Deed in Lieu of Foreclosure

Even in our difficult  economy, inability of a homeowner to make timely payments on mortgage or trust deed debt does not always lead to foreclosure.  A deed in lieu of foreclosure may avoid the foreclosure process for both lender and borrower.  With a deed in lieu of foreclosure, the property owner deeds the property back to the lender   in exchange for release of the debt.
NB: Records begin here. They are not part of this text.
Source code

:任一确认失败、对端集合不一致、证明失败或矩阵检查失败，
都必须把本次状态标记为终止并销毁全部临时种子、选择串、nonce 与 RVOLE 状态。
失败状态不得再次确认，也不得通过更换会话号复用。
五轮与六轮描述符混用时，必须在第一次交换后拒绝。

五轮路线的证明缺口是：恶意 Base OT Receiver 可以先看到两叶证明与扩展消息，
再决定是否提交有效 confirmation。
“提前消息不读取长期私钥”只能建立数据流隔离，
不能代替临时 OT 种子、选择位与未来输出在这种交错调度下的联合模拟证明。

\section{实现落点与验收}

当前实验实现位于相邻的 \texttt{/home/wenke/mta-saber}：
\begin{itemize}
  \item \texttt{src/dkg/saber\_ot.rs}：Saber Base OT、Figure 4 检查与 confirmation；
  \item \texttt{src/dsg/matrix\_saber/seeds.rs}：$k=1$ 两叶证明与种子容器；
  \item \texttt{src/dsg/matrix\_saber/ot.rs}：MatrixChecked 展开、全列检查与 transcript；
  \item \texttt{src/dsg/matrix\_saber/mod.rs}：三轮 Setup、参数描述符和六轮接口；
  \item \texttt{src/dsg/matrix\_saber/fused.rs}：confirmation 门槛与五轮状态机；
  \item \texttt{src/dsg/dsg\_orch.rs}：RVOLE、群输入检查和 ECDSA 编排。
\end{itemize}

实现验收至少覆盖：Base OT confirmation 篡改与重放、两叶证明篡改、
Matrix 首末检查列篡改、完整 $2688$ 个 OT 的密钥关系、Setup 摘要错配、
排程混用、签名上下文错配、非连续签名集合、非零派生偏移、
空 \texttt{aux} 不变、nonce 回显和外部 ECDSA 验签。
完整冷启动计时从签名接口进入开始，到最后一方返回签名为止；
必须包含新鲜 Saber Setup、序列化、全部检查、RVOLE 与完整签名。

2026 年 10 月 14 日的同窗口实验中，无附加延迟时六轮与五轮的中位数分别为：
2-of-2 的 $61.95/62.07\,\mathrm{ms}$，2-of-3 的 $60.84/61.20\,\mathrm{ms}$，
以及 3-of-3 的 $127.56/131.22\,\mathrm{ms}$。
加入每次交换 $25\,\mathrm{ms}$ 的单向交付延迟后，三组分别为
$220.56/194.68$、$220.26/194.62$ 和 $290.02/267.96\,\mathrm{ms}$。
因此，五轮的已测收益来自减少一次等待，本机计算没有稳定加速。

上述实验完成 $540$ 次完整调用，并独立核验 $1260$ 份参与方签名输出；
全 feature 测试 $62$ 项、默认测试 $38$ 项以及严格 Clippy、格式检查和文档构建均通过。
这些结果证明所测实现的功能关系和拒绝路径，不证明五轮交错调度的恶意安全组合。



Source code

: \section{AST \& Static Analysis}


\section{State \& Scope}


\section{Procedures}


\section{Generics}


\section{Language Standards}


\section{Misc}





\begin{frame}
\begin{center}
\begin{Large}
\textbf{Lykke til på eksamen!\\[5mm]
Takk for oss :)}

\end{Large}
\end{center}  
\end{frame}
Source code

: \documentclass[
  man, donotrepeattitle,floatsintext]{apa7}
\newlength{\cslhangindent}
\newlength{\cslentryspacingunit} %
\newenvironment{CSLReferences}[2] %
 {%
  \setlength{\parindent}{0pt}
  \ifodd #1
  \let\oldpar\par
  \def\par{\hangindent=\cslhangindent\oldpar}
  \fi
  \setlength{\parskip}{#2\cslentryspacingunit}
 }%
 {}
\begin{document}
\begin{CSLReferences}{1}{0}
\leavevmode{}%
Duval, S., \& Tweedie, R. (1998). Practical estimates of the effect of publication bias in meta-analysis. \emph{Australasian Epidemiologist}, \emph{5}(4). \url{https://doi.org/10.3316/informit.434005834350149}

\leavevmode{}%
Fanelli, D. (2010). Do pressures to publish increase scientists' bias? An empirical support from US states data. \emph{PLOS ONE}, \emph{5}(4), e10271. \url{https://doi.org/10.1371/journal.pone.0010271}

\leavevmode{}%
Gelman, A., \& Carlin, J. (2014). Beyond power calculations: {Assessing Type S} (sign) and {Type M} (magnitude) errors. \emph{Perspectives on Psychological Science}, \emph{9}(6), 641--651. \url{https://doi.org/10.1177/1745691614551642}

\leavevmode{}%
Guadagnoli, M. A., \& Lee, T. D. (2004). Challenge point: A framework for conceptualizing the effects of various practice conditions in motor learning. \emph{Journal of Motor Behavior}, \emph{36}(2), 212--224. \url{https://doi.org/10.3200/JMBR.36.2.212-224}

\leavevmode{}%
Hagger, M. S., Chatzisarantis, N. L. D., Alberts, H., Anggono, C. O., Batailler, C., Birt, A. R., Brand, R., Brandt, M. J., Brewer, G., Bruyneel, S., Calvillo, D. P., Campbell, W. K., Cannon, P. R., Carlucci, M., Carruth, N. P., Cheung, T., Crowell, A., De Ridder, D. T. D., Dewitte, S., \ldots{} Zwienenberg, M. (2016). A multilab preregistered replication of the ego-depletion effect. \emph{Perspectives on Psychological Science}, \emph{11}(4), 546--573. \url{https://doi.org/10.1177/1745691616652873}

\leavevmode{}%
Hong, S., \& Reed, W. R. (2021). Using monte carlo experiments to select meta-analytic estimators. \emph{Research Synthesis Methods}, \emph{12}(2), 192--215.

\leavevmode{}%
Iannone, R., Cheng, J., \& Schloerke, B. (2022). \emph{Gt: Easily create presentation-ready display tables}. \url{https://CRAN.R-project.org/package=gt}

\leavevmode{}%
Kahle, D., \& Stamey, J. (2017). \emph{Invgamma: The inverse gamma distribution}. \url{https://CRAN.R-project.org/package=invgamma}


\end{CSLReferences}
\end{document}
The lender typically promises not to initiate foreclosure proceedings and to terminate any existing foreclosure proceedings.  The lender may also  forgive any loan deficiency (the amount of the loan  not fully recovered by the lender upon subsequent resale).

In today’s real estate market, many borrowers may offer seller-carry lenders a deed in lieu of foreclosure.  Whether accepting the deed makes sense for the lender depends on many factors, including: value of the property, buyer/borrower’s over-all financial situation, amount remaining on the mortgage/trust deed, and whether the buyer/borrower has further encumbered the property since purchasing from the seller/lender.  If the property has no other encumbrances and substantial market value in excess of the amount outstanding on the note carried by the seller, a deed in lieu may be a good way for a lender to resolve the situation and avoid the cost of a foreclosure.  On the other hand, if the value is questionable, or if the buyer has created junior encumbrances, a deed in lieu may be a mistake for the lender.